El 2 de febrero de 1990, el entonces
presidente F. W. De Klerk anunció la liberación incondicional de Nelson
Mandela. Pocos días después, el 11 de febrero, las cámaras de TV captaron las
primeras imágenes del líder sudafricano en libertad después de 27 años.
De la mano de su esposa Winnie, con el puño en alto, Mandela
abandonó la prisión Victor Verster, a la que había sido trasladado. La
liberación de Mandela no significó, sin embargo, que el gobierno estuviera
dispuesto a instaurar la democracia. Según observadores, De Klerk esperaba
«neutralizar el fenómeno Mandela» con algunas concesiones, pero sin
garantizar el sufragio universal.
El gobierno esperaba que Mandela en libertad sería una
amenaza menor para el régimen. Según su biógrafo, Anthony Sampson: «El
gobierno esperaba que después de 27 años en la cárcel no estaría apto para
ningún tipo de liderazgo, que habría perdido contacto con la realidad. No
tardaron en darse cuenta de que la realidad era todo lo contrario».
Mandela dejó rápidamente en claro que ofrecía un mensaje de
reconciliación, que el enemigo no eran los blancos, sino el régimen de
apartheid. El gobierno legalizó el CNA y poco a poco derogó las leyes
fundamentales del apartheid. Las tensas negociaciones con el gobierno se
prolongaron desde 1990 a 1994, en un marco de creciente violencia entre
simpatizantes del CNA y el partido Inkhata, apoyado por las fuerzas de
seguridad.
En 1993 De Klerk y Mandela compartieron el Premio Nobel de la
Paz por sus esfuerzos por instaurar la democracia, pero el país se desangraba.
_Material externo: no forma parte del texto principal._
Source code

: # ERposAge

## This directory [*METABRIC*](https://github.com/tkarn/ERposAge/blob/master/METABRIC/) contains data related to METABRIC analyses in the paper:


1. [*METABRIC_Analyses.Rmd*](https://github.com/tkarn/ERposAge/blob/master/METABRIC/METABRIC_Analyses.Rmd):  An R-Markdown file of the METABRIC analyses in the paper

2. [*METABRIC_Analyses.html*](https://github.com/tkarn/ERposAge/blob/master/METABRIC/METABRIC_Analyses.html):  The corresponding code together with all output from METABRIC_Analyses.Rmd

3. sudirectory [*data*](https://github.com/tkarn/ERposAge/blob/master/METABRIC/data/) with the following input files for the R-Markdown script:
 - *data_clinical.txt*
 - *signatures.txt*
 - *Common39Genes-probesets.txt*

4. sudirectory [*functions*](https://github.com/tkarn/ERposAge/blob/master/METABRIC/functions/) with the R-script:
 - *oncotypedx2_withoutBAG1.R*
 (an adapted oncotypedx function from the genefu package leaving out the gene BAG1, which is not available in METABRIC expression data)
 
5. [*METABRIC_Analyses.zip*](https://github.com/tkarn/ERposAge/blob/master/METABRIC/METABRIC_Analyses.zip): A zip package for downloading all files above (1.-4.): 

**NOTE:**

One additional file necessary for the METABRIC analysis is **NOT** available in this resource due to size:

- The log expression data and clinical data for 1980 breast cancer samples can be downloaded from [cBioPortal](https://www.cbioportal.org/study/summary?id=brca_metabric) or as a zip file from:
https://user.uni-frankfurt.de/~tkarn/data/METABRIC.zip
Las luchas entre grupos negros, en lo que observadores describían ya como una
guerra civil de baja intensidad, habían cobrado la vida de miles de personas.
El 10 de abril de 1994, Chris Hani, uno de los líderes negros más carismáticos,
fue asesinado a tiros frente a su casa. El gobierno se dio cuenta de que
Mandela representaba la mejor –sino la única – opción de una transición
negociada y finalmente accedió a celebrar comicios multirraciales.